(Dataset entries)
○ ○ ○ ○

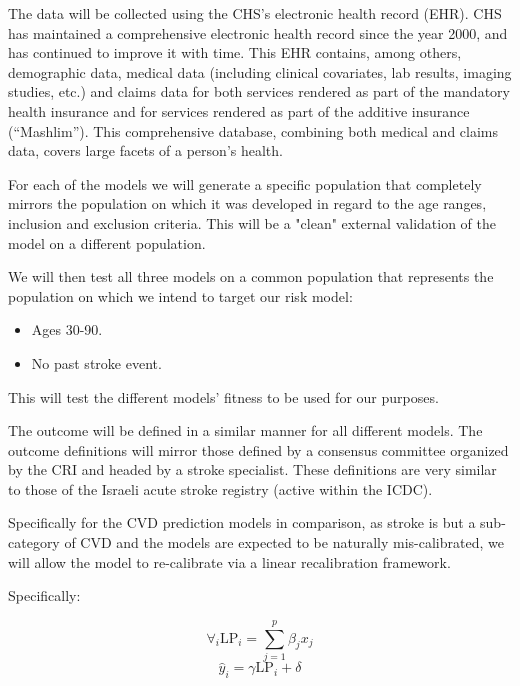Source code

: \documentclass[a4paper,12pt]{article}
\begin{document}
\begin{description}
		The data will be collected using the CHS's electronic health record (EHR). CHS has maintained a comprehensive electronic health record since the year 2000, and has continued to improve it with time. This EHR contains, among others, demographic data, medical data (including clinical covariates, lab results, imaging studies, etc.) and claims data for both services rendered as part of the mandatory health insurance and for services rendered as part of the additive insurance (“Mashlim”). This comprehensive database, combining both medical and claims data, covers large facets of a person's health.
	
		For each of the models we will generate a specific population that completely mirrors the population on which it was developed in regard to the age ranges, inclusion and exclusion criteria. This will be a "clean" external validation of the model on a different population.
		
		We will then test all three models on a common population that represents the population on which we intend to target our risk model:
		
		\begin{itemize}
			\item Ages 30-90.
			\item No past stroke event.
		\end{itemize}
	
		This will test the different models' fitness to be used for our purposes.
		
		The outcome will be defined in a similar manner for all different models. The outcome definitions will mirror those defined by a consensus committee organized by the CRI and headed by a stroke specialist. These definitions are very similar to those of the Israeli acute stroke registry\cite{ICDC2017} (active within the ICDC).
		
		Specifically for the CVD prediction models in comparison, as stroke is but a sub-category of CVD and the models are expected to be naturally mis-calibrated, we will allow the model to re-calibrate via a linear recalibration framework\cite{Houwelingen2000}.
		
		Specifically:
		
		\begin{equation*}
		\forall_i \text{LP}_i = \sum_{j=1}^{p}\beta_jx_j
		\end{equation*}
		\begin{equation*}
		\hat{y}_i = \gamma \text{LP}_i + \delta
		\end{equation*}
		

\end{description}
\end{document}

○ ○ ○ ○

◆ **Problem**: Read the entries and pick out all lines that include the word "begin".

◆ **Written response**:
\begin{document}
\begin{description}
		\begin{itemize}
		\begin{equation*}
		\begin{equation*}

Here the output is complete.